Kali ini Hyang Marana menolehkan kepalanya ke arah Hyang Yuda dan menghentikan tugasnya untuk sementara. 

“Hyang Yuda merasa bosan. . .” jelas Hyang Tarangga. 

“Bosan?” tanya Hyang Marana dengan raut wajah tidak percaya. Dengan cepat, Hyang Marana melanjutkan pekerjaannya lagi dan mulai melanjutkan hitungannya yang sempat terhenti. Masih dengan menghitung, Hyang Marana bertanya lagi, “Apa yang membuatmu bosan, Hyang Yuda? Bukankah di antara semua Hyang, kamulah yang selalu bersemangat dalam melihat perang?”

Hyang Yuda yang masih duduk dengan mata menatap ke arah jalannya perang memberikan jawaban untuk pertanyaan Hyang Marana. 

“Beberapa perang yang terjadi sudah tidak begitu menarik lagi. Beberapa alasan perang terjadi pun juga sudah seringkali terjadi. Taktik yang ada dalam perang pun selalu kutebak dengan mudah, bahkan hanya dengan melihat beberapa kali aku sudah bisa dengan mudah menebak pihak siapa yang akan jadi pemenang dalam perang nantinya. Yang tersisa hanyalah rasa bosan ketika melihat perang yang tidak pernah berhenti terjadi. Rasa muak melihat korban yang berjatuhan dengan bau darah amis di sepanjang lokasi perang. Rasa lelah dan sakit yang sama seperti yang dirasakan oleh banyak prajurit dalam perang. Dan rasa putus asa dari harapan banyak orang, baik prajurit atau rakyat yang mengharapkan kedamaian yang akan datang dan perang yang akan terhenti.” 

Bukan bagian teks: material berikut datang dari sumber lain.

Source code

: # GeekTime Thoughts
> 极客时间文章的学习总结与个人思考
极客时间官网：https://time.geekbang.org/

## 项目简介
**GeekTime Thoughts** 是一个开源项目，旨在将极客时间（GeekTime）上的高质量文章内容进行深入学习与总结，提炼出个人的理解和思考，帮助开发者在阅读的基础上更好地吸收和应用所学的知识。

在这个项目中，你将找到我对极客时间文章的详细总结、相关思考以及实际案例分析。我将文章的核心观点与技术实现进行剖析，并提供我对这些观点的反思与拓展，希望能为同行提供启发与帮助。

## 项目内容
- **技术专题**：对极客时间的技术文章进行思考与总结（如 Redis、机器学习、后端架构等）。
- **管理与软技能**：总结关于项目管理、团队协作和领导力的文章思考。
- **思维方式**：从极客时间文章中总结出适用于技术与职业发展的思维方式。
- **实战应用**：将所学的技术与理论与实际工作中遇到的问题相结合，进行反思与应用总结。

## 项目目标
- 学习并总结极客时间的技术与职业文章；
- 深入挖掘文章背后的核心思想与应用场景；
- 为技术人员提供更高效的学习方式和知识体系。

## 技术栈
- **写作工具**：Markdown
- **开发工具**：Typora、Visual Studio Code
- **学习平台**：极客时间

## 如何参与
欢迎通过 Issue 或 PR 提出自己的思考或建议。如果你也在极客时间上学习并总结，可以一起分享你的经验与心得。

Hyang Marana melirik ke arah Hyang Yuda dan mencibir, “Di antara semua dewa yang ada hanya kamulah dewa yang paling muda. Usiamu baru lima ratus tahun dan kamu sudah merasakan bosan. Aku dan Hyang Tarangga bahkan hidup sudah sejak ribuan tahun lamanya dan kami bahkan sama sekali tidak mengeluh apalagi merasa bosan.” 

Hyang Tarangga tersenyum mendengar jawaban yang diberikan Hyang Marana kepada Hyang Yuda. Hyang Tarangga sudah terbiasa dengan sikap Hyang Marana yang terkadang dengan mudahnya mengatakan apa yang ada dalam pikirannya tanpa memikirkan kondisi dari subjek yang berbicara dengannya. Dan karena sifatnya itu, Hyang Marana dengan mudahnya memicu pertikaian di antara para Hyang. 

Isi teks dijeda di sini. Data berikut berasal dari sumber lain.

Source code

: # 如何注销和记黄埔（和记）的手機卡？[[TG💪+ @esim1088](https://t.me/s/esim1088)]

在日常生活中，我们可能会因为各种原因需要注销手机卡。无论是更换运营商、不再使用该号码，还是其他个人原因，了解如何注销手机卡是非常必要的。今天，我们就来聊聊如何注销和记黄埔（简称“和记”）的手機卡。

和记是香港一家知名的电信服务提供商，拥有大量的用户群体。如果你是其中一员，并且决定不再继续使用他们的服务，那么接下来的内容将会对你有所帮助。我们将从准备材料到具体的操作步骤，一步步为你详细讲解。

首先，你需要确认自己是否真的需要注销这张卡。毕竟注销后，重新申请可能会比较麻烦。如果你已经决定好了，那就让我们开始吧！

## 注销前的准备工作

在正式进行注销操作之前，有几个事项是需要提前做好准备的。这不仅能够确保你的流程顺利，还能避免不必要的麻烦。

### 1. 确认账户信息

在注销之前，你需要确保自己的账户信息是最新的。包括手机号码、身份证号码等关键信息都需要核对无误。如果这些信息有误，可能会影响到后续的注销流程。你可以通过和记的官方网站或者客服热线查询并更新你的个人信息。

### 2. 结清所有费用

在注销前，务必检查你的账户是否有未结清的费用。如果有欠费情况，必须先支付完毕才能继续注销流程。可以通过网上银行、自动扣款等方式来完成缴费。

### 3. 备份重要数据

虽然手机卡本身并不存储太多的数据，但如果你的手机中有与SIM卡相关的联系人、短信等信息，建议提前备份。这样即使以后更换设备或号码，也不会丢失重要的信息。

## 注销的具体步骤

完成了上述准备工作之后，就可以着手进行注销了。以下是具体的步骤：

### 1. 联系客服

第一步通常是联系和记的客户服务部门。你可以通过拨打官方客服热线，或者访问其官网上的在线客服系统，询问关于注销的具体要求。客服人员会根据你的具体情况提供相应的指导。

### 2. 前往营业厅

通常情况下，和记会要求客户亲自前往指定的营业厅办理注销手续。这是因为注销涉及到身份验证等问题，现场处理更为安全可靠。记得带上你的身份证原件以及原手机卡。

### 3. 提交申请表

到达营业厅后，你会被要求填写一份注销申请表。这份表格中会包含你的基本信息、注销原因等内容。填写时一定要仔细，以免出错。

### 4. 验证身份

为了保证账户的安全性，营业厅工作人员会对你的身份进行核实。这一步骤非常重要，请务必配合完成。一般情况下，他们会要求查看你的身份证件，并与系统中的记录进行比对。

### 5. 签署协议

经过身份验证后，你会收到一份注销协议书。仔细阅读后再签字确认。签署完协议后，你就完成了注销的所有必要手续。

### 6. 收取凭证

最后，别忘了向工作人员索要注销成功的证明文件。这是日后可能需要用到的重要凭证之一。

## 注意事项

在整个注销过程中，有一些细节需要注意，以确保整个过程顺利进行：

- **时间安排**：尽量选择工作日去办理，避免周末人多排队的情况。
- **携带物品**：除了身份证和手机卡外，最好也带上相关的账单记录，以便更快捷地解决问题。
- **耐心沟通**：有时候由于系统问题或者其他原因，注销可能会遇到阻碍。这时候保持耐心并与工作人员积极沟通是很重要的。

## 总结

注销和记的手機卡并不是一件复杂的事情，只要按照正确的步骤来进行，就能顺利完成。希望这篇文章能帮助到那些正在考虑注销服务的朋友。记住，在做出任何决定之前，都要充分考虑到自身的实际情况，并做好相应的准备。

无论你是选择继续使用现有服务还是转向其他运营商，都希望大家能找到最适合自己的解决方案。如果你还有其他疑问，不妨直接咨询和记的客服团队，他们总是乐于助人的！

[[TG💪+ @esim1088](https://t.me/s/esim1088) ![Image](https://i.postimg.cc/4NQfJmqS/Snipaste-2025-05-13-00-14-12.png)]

Hyang Tarangga menghentikan tugasnya untuk sementara dan menoleh ke arah Hyang Yuda. Dengan menepuk bahu Hyang Yuda, Hyang Tarangga dengan bijak berbicara pada Hyang Yuda. 

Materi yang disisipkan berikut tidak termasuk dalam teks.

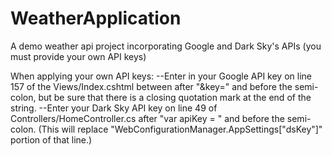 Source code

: # WeatherApplication
A demo weather api project incorporating Google and Dark Sky's APIs (you must provide your own API keys)

When applying your own API keys:
--Enter in your Google API key on line 157 of the Views/Index.cshtml between after "&key=" and before the semi-colon, but be sure that there is a closing quotation mark at the end of the string.
--Enter your Dark Sky API key on line 49 of Controllers/HomeController.cs after "var apiKey = " and before the semi-colon. (This will replace "WebConfigurationManager.AppSettings["dsKey"]" portion of that line.)
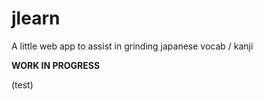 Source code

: # jlearn
A little web app to assist in grinding japanese vocab / kanji

__WORK IN PROGRESS__

(test)
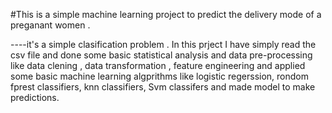 #This is a simple machine learning project to predict the delivery mode of a preganant women .

 ----it's a simple clasification problem . In this prject I have simply read the csv file and done some  basic statistical analysis and data pre-processing like  data clening , data transformation , feature engineering and applied some basic
      machine learning algprithms like logistic regerssion, rondom fprest classifiers, knn classifiers, Svm classifers and made  model to make predictions.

“Saat ini. . . mungkin Hyang Yuda merasa bosan karena melihat perang yang tiada habisnya terus terjadi. Tapi. . . suatu saat, perang – perang yang terjadi juga pasti memiliki akhir. Manusia pasti akan merasakan lelah dan bosan, sama seperti yang Hyang Yuda rasakan saat ini dan perang akan berhenti terjadi. Saat itu terjadi nanti, Hyang Yuda mungkin tidak lagi melihat perang dan mungkin akan menganggur selamanya. . .” 

Setelah menyelesaikan ucapannya, Hyang Tarangga kembali menyibukkan dirinya dengan buku besar miliknya dan mencatat takdir manusia. Sedangkan Hyang Yuda yang sempat merasa bosan, mendengar kata menganggur selamanya dari mulut Hyang Tarangga segera menghilangkan rasa bosannya dan memfokuskan pandangannya ke arah peperangan yang sedang terjadi.